* [PROBLEM DESCRIPTION]: Using the records below, filter for lines that contain the string "Leftrightarrow" and copy them out.

Top of ENTRIES SHOWN

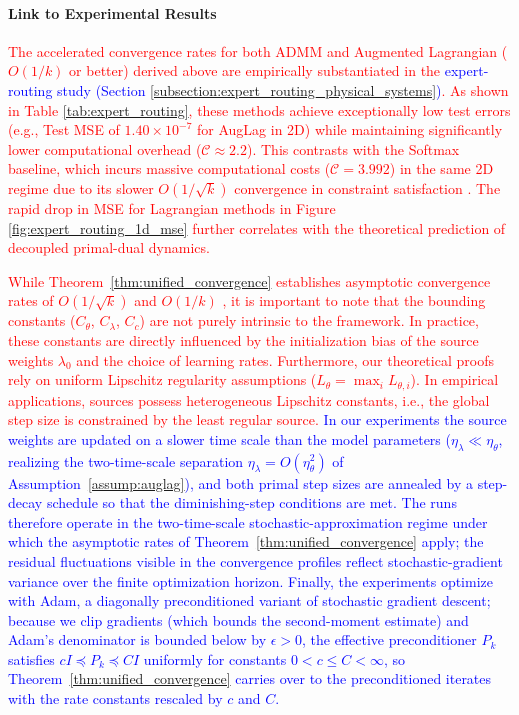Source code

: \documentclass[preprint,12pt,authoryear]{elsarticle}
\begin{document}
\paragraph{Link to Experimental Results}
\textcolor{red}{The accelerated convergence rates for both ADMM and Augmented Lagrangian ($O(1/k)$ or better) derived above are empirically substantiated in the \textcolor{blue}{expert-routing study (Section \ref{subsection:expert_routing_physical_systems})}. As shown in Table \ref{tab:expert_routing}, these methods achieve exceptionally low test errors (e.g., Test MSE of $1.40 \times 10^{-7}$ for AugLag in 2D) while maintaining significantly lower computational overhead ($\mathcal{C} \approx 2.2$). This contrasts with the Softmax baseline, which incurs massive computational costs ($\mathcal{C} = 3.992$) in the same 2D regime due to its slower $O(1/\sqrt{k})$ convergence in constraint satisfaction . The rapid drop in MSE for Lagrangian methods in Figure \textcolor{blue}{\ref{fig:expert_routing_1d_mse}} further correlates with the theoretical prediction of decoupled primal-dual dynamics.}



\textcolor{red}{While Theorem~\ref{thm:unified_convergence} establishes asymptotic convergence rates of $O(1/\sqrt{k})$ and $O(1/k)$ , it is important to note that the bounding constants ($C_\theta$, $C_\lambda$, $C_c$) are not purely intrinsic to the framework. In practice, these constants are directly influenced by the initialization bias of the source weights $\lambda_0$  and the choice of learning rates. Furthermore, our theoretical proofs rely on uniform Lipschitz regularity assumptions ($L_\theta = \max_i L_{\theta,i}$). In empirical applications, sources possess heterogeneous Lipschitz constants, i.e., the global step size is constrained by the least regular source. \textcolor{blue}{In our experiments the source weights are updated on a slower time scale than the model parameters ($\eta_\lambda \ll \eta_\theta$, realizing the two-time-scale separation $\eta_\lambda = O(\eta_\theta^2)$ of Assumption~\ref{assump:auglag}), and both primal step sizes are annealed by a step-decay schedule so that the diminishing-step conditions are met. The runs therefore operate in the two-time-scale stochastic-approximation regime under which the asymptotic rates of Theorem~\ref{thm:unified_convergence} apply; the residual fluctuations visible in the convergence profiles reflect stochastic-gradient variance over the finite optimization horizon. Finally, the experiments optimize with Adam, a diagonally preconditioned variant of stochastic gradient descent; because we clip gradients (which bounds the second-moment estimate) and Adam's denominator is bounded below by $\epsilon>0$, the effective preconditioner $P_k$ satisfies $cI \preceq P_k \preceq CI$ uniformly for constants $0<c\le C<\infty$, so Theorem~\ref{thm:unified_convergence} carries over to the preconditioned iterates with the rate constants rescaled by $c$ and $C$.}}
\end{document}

Bottom of ENTRIES SHOWN
Top of ENTRIES SHOWN

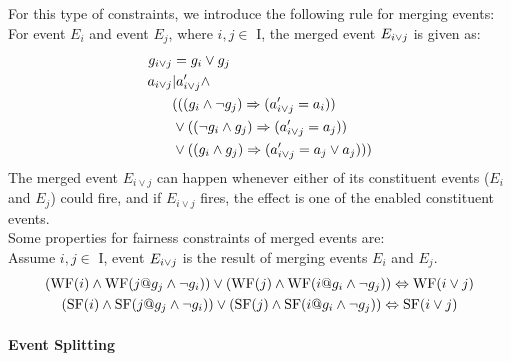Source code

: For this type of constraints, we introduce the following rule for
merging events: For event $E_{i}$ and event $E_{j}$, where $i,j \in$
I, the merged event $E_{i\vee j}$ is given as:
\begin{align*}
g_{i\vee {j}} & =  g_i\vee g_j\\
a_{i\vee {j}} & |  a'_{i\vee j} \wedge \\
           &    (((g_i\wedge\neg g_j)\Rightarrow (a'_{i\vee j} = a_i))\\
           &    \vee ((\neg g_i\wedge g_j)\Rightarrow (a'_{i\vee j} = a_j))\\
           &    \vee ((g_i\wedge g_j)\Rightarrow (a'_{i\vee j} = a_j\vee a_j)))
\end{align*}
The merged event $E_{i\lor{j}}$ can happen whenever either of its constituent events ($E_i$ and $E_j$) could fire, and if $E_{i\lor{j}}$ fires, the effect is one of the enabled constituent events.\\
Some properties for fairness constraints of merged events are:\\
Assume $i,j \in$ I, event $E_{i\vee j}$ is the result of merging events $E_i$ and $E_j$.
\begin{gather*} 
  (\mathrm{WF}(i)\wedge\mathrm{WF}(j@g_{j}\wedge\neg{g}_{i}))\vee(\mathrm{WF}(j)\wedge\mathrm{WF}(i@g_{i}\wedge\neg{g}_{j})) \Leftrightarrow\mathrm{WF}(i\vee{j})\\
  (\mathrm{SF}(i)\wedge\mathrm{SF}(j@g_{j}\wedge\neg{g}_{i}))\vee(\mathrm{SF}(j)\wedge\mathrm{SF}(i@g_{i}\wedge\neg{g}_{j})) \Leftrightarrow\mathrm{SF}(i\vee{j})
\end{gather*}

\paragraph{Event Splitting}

Bottom of ENTRIES SHOWN

* [EXERCISE RESULT]:
  (\mathrm{WF}(i)\wedge\mathrm{WF}(j@g_{j}\wedge\neg{g}_{i}))\vee(\mathrm{WF}(j)\wedge\mathrm{WF}(i@g_{i}\wedge\neg{g}_{j})) \Leftrightarrow\mathrm{WF}(i\vee{j})\\
  (\mathrm{SF}(i)\wedge\mathrm{SF}(j@g_{j}\wedge\neg{g}_{i}))\vee(\mathrm{SF}(j)\wedge\mathrm{SF}(i@g_{i}\wedge\neg{g}_{j})) \Leftrightarrow\mathrm{SF}(i\vee{j})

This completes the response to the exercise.